I misread what you wrote.


I think they're trying to explain what they see as existing rather than what they want to exist.

The second issue is that there are individual artists experimenting and counter-cultures but the current "economics of creativity" mean these are almost immediately stolen, distorted and released for mass appeal.


> The banana taped to the wall a few years ago inspired people to think about how much art costs to buy, and how art is a money-laundering front for rich people.

Before that, we had Artist's Shit [1] in 1961 and countless similar stunts. I'm under impression that the main thing art does today is rebel and "force to reflect". Perhaps that's why almost no one is interested in it, as what it has to say is usualy quite shallow in its message (capitalism sucks, we get it) and also not very linked to the actual piece (The pieces often require lengthy explanation on what the artist was actually trying to say).

[1] https://en.wikipedia.org/wiki/Artist%27s_Shit


The counter-culture of 'rebellion' doesnt stay the same.

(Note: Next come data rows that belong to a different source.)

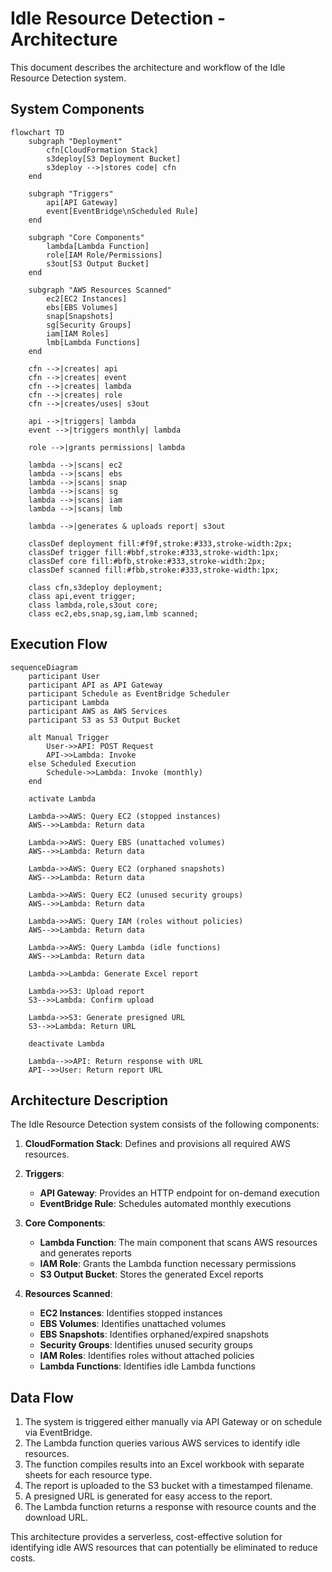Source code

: # Idle Resource Detection - Architecture

This document describes the architecture and workflow of the Idle Resource Detection system.

## System Components

```mermaid
flowchart TD
    subgraph "Deployment"
        cfn[CloudFormation Stack]
        s3deploy[S3 Deployment Bucket]
        s3deploy -->|stores code| cfn
    end
    
    subgraph "Triggers"
        api[API Gateway]
        event[EventBridge\nScheduled Rule]
    end
    
    subgraph "Core Components"
        lambda[Lambda Function]
        role[IAM Role/Permissions]
        s3out[S3 Output Bucket]
    end
    
    subgraph "AWS Resources Scanned"
        ec2[EC2 Instances]
        ebs[EBS Volumes]
        snap[Snapshots]
        sg[Security Groups]
        iam[IAM Roles]
        lmb[Lambda Functions]
    end
    
    cfn -->|creates| api
    cfn -->|creates| event
    cfn -->|creates| lambda
    cfn -->|creates| role
    cfn -->|creates/uses| s3out
    
    api -->|triggers| lambda
    event -->|triggers monthly| lambda
    
    role -->|grants permissions| lambda
    
    lambda -->|scans| ec2
    lambda -->|scans| ebs
    lambda -->|scans| snap
    lambda -->|scans| sg
    lambda -->|scans| iam
    lambda -->|scans| lmb
    
    lambda -->|generates & uploads report| s3out
    
    classDef deployment fill:#f9f,stroke:#333,stroke-width:2px;
    classDef trigger fill:#bbf,stroke:#333,stroke-width:1px;
    classDef core fill:#bfb,stroke:#333,stroke-width:2px;
    classDef scanned fill:#fbb,stroke:#333,stroke-width:1px;
    
    class cfn,s3deploy deployment;
    class api,event trigger;
    class lambda,role,s3out core;
    class ec2,ebs,snap,sg,iam,lmb scanned;
```

## Execution Flow

```mermaid
sequenceDiagram
    participant User
    participant API as API Gateway
    participant Schedule as EventBridge Scheduler
    participant Lambda
    participant AWS as AWS Services
    participant S3 as S3 Output Bucket
    
    alt Manual Trigger
        User->>API: POST Request
        API->>Lambda: Invoke
    else Scheduled Execution
        Schedule->>Lambda: Invoke (monthly)
    end
    
    activate Lambda
    
    Lambda->>AWS: Query EC2 (stopped instances)
    AWS-->>Lambda: Return data
    
    Lambda->>AWS: Query EBS (unattached volumes)
    AWS-->>Lambda: Return data
    
    Lambda->>AWS: Query EC2 (orphaned snapshots)
    AWS-->>Lambda: Return data
    
    Lambda->>AWS: Query EC2 (unused security groups)
    AWS-->>Lambda: Return data
    
    Lambda->>AWS: Query IAM (roles without policies)
    AWS-->>Lambda: Return data
    
    Lambda->>AWS: Query Lambda (idle functions)
    AWS-->>Lambda: Return data
    
    Lambda->>Lambda: Generate Excel report
    
    Lambda->>S3: Upload report
    S3-->>Lambda: Confirm upload
    
    Lambda->>S3: Generate presigned URL
    S3-->>Lambda: Return URL
    
    deactivate Lambda
    
    Lambda-->>API: Return response with URL
    API-->>User: Return report URL
```

## Architecture Description

The Idle Resource Detection system consists of the following components:

1. **CloudFormation Stack**: Defines and provisions all required AWS resources.

2. **Triggers**:
   - **API Gateway**: Provides an HTTP endpoint for on-demand execution
   - **EventBridge Rule**: Schedules automated monthly executions

3. **Core Components**:
   - **Lambda Function**: The main component that scans AWS resources and generates reports
   - **IAM Role**: Grants the Lambda function necessary permissions
   - **S3 Output Bucket**: Stores the generated Excel reports

4. **Resources Scanned**:
   - **EC2 Instances**: Identifies stopped instances
   - **EBS Volumes**: Identifies unattached volumes
   - **EBS Snapshots**: Identifies orphaned/expired snapshots
   - **Security Groups**: Identifies unused security groups
   - **IAM Roles**: Identifies roles without attached policies
   - **Lambda Functions**: Identifies idle Lambda functions

## Data Flow

1. The system is triggered either manually via API Gateway or on schedule via EventBridge.
2. The Lambda function queries various AWS services to identify idle resources.
3. The function compiles results into an Excel workbook with separate sheets for each resource type.
4. The report is uploaded to the S3 bucket with a timestamped filename.
5. A presigned URL is generated for easy access to the report.
6. The Lambda function returns a response with resource counts and the download URL.

This architecture provides a serverless, cost-effective solution for identifying idle AWS resources that can potentially be eliminated to reduce costs.
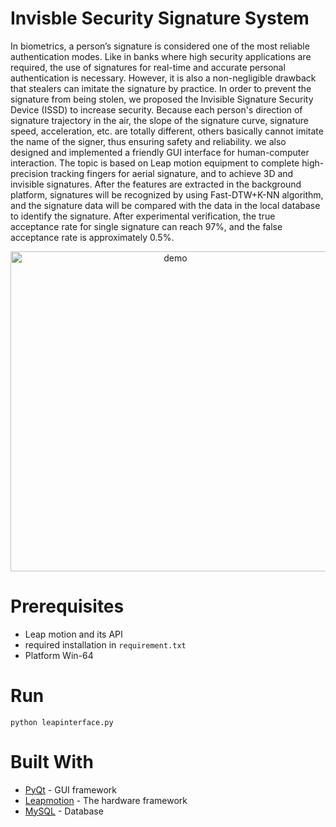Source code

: # Invisble Security Signature System
In biometrics, a person’s signature is considered one of the most reliable authentication modes.
Like in banks where high security applications are required, the use of signatures for real-time
and accurate personal authentication is necessary. However, it is also a non-negligible drawback
that stealers can imitate the signature by practice. In order to prevent the signature from being
stolen, we proposed the Invisible Signature Security Device (ISSD) to increase security.
Because each person's direction of signature trajectory in the air, the slope of the signature curve,
signature speed, acceleration, etc. are totally different, others basically cannot imitate the name
of the signer, thus ensuring safety and reliability. we also designed and implemented a friendly
GUI interface for human-computer interaction. The topic is based on Leap motion equipment
to complete high-precision tracking fingers for aerial signature, and to achieve 3D and invisible
signatures. After the features are extracted in the background platform, signatures will be
recognized by using Fast-DTW+K-NN algorithm, and the signature data will be compared with
the data in the local database to identify the signature. After experimental verification, the true
acceptance rate for single signature can reach 97%, and the false acceptance rate is
approximately 0.5%.

<div align=center>
  
<img src="https://github.com/fe1ixxu/ISSD/blob/master/demo/Issd_demo.gif" alt="demo" width="512px">
</div>

# Prerequisites
* Leap motion and its API
* required installation in ```requirement.txt```
* Platform Win-64

# Run

```
python leapinterface.py
```

# Built With
* [PyQt](https://pypi.org/project/PyQt5/) - GUI framework
* [Leapmotion](https://developer.leapmotion.com) - The hardware framework
* [MySQL](https://www.mysql.com/) - Database

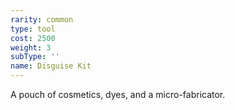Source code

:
 ```yaml
---
rarity: common
type: tool
cost: 2500
weight: 3
subType: ''
name: Disguise Kit
---
```

A pouch of cosmetics, dyes, and a micro-fabricator.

The most recent star wars films focused on 'resistance' instead. It's an opposing force to a current trend.

I don't care that no-one was interested or not, the key part is that the content of the discussion centred around money.

If people weren't interested in the subject of artistic comdy and they expressed that, there would be evidence art still matters. Wrapping up people's disinterest with a conversation around money, shows it's dead art. Shallow or deep, interpreted or not.

The fact that you guys are still deflecting from the idea that art is less potent, is in itself a sorrowful confirmation of the idea.


> We are yet to see a peice of art or media that really challenges the world, since the 60s.

I think we've seen so much challenging since the 1950s that perhaps everything that could be challenged was already challenged to death by multiple artists and there's nothing else left to challenge.